5. Penguatan hak-hak tersangka, terdakwa korban, saksi termasuk hak atas bantuan hukum pendampingan advokat, hak atas peradilan yang adil dan tidak memihak serta perlindungan terhadap ancaman intimidasi atau kekerasan dalam setiap tahap penegakan hukum.
6. Penguatan peran advokat sebagai bagian integral dalam sistem peradilan pidana mencakup kewajiban pendampingan advokat terhadap tersangka dan atau terdakwa dalam setiap tahap pemeriksaan. Penegasan kewajiban negara untuk memberikan bantuan hukum cuma-cuma bagi pihak tertentu dan perlindungan terhadap advokat dalam menjalankan tugas dan profesinya.
7. Pengaturan mekanisme keadilan restoratif atau restorative justice sebagai alternatif penyelesaian perkara pidana luar pengadilan yang dapat dilakukan sejak tahap penyelidikan hingga pemeriksaan di pengadilan.
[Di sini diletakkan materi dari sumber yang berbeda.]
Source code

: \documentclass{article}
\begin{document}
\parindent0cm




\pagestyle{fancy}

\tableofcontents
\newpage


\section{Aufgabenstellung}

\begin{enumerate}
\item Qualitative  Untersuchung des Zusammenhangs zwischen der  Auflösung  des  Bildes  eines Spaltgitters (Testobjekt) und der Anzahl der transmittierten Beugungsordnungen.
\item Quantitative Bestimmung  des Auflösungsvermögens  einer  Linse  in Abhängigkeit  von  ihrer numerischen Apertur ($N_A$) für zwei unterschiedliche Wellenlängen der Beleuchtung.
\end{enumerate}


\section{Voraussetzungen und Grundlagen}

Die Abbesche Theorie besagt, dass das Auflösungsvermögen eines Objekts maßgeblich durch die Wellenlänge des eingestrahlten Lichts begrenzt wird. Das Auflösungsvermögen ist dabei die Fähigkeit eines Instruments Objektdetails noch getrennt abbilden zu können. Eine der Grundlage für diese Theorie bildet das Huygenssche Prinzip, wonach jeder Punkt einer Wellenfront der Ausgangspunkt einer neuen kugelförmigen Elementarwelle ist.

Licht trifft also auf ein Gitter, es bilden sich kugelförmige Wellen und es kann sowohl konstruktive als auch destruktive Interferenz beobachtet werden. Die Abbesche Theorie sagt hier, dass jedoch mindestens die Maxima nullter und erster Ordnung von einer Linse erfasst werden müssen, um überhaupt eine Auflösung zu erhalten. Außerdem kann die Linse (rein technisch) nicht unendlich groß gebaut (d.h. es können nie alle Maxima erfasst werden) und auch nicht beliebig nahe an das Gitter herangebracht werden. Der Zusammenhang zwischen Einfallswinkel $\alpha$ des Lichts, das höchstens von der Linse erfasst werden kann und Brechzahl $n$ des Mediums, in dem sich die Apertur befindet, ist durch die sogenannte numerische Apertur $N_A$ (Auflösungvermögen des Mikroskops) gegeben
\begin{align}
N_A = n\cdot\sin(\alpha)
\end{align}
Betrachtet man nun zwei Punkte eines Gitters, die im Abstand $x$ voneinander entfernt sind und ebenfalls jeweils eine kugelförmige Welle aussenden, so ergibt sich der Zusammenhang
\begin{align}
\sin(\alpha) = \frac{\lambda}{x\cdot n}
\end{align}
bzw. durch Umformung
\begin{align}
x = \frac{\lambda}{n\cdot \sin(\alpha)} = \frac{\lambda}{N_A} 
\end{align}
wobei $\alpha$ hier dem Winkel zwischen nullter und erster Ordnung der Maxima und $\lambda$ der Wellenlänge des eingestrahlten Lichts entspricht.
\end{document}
8. Perlindungan khusus terhadap kelompok rentan termasuk penyandang disabilitas, perempuan, anak dan lanjut usia diperkuat dengan kewajiban aparat untuk melakukan asesmen kebutuhan khusus serta menyediakan sarana dan prasarana pemeriksaan yang ramah dan aksesibel.
9. Penguataan perlindungan penyandang disabilitas dalam setiap tahap pemeriksaan.
10. Perbaikan pengaturan tentang upaya paksa untuk menjamin penerapan prinsip perlindungan HAM dan due proces of law. Termasuk pembatasan waktu syarat penetapan dan mekanisme kontrol yudisial melalui izin pengadilan atas tindakan aparat penegak hukum.
11. Pengenalan mekanisme hukum baru dalam hukum acara pidana antara lain pengakuan bersalah bagi terdakwa yang kooperatif dengan imbalan keringanan hukuman dan perjanjian penundaan penuntutan bagi pelaku tindak pidana korporasi.
12. Pengaturan prinsip pertanggungjawaban atas tindak pidana korporasi.
13. Pengaturan kompetensi, restitusi, rehabilitasi secara lebih tegas sebagai hak hukum korban dan pihak yang dirugikan oleh kesalahan prosedur atau kekeliruan penegakan hukum
14. Modernisasi hukum acara pidana untuk mewujudkan proses peradilan yang cepat sederhana, transparan dan akuntabel.